Stored data entries
========================

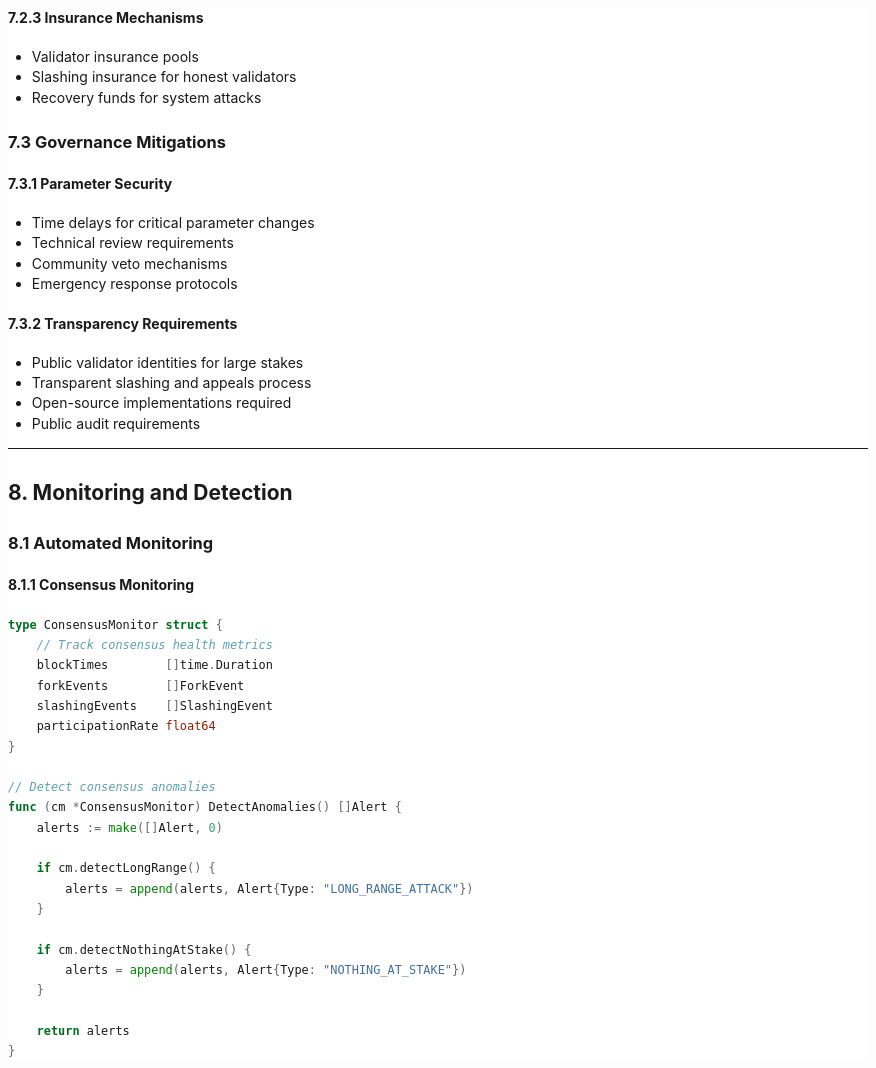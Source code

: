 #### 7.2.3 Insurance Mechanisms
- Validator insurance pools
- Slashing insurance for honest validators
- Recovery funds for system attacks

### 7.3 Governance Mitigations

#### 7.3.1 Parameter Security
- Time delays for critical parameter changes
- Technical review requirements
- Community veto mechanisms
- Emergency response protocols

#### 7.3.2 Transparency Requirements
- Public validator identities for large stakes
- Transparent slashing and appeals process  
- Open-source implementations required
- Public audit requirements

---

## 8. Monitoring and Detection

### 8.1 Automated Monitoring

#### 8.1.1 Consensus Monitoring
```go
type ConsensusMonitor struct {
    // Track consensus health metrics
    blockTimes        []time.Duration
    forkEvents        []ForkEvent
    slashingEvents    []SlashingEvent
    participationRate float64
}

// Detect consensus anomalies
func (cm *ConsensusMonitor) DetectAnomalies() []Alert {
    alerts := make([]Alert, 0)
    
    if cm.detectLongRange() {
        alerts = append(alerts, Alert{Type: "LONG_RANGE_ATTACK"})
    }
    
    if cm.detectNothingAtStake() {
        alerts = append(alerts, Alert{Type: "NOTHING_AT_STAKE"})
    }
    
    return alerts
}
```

========================

# EXERCISE REQUIREMENTS:
A word-for-word repetition of the data above, without pictures, is the expected answer.

# WRITTEN ANSWER:
Source code

: #### 7.2.3 Insurance Mechanisms
- Validator insurance pools
- Slashing insurance for honest validators
- Recovery funds for system attacks

### 7.3 Governance Mitigations

#### 7.3.1 Parameter Security
- Time delays for critical parameter changes
- Technical review requirements
- Community veto mechanisms
- Emergency response protocols

#### 7.3.2 Transparency Requirements
- Public validator identities for large stakes
- Transparent slashing and appeals process  
- Open-source implementations required
- Public audit requirements

---

## 8. Monitoring and Detection

### 8.1 Automated Monitoring

#### 8.1.1 Consensus Monitoring
```go
type ConsensusMonitor struct {
    // Track consensus health metrics
    blockTimes        []time.Duration
    forkEvents        []ForkEvent
    slashingEvents    []SlashingEvent
    participationRate float64
}

// Detect consensus anomalies
func (cm *ConsensusMonitor) DetectAnomalies() []Alert {
    alerts := make([]Alert, 0)
    
    if cm.detectLongRange() {
        alerts = append(alerts, Alert{Type: "LONG_RANGE_ATTACK"})
    }
    
    if cm.detectNothingAtStake() {
        alerts = append(alerts, Alert{Type: "NOTHING_AT_STAKE"})
    }
    
    return alerts
}
```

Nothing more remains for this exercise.